* Supplied information *

---+---

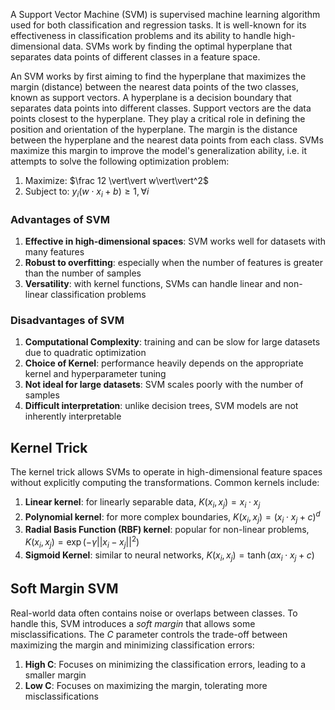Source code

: A Support Vector Machine (SVM) is supervised machine learning algorithm used for both classification and regression tasks. It is well-known for its effectiveness in classification problems and its ability to handle high-dimensional data. SVMs work by finding the optimal hyperplane that separates data points of different classes in a feature space.

An SVM works by first aiming to find the hyperplane that maximizes the margin (distance) between the nearest data points of the two classes, known as support vectors. A hyperplane is a decision boundary that separates data points into different classes. Support vectors are the data points closest to the hyperplane. They play a critical role in defining the position and orientation of the hyperplane. The margin is the distance between the hyperplane and the nearest data points from each class. SVMs maximize this margin to improve the model's generalization ability, i.e. it attempts to solve the following optimization problem:
1. Maximize: $\frac 12 \vert\vert w\vert\vert^2$ 
2. Subject to:  $y_i(w\cdot x_i + b) \geq 1, \forall i$ 
### Advantages of SVM
1. **Effective in high-dimensional spaces**: SVM works well for datasets with many features
2. **Robust to overfitting**: especially when the number of features is greater than the number of samples
3. **Versatility**: with kernel functions, SVMs can handle linear and non-linear classification problems
### Disadvantages of SVM
1. **Computational Complexity**: training and can be slow for large datasets due to quadratic optimization
2. **Choice of Kernel**: performance heavily depends on the appropriate kernel and hyperparameter tuning
3. **Not ideal for large datasets**: SVM scales poorly with the number of samples
4. **Difficult interpretation**: unlike decision trees, SVM models are not inherently interpretable
## Kernel Trick

The kernel trick allows SVMs to operate in high-dimensional feature spaces without explicitly computing the transformations. Common kernels include:
1. **Linear kernel**: for linearly separable data, $K(x_i,x_j) = x_i\cdot x_j$
2. **Polynomial kernel**: for more complex boundaries, $K(x_i,x_j) = (x_i\cdot x_j + c)^d$
3. **Radial Basis Function (RBF) kernel**: popular for non-linear problems, $K(x_i,x_j) = \exp(-\gamma\vert\vert x_i-x_j\vert\vert^2)$ 
4. **Sigmoid Kernel**: similar to neural networks, $K(x_i,x_j) = \tanh(\alpha x_i\cdot x_j + c)$ 
## Soft Margin SVM

Real-world data often contains noise or overlaps between classes. To handle this, SVM introduces a *soft margin* that allows some misclassifications. The $C$ parameter controls the trade-off between maximizing the margin and minimizing classification errors:
1. **High C**: Focuses on minimizing the classification errors, leading to a smaller margin
2. **Low C**: Focuses on maximizing the margin, tolerating more misclassifications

---+---

* Work instruction *
Filter the entries down to the lines that include the string "spaces".

* Response *
1. **Effective in high-dimensional spaces**: SVM works well for datasets with many features
The kernel trick allows SVMs to operate in high-dimensional feature spaces without explicitly computing the transformations. Common kernels include:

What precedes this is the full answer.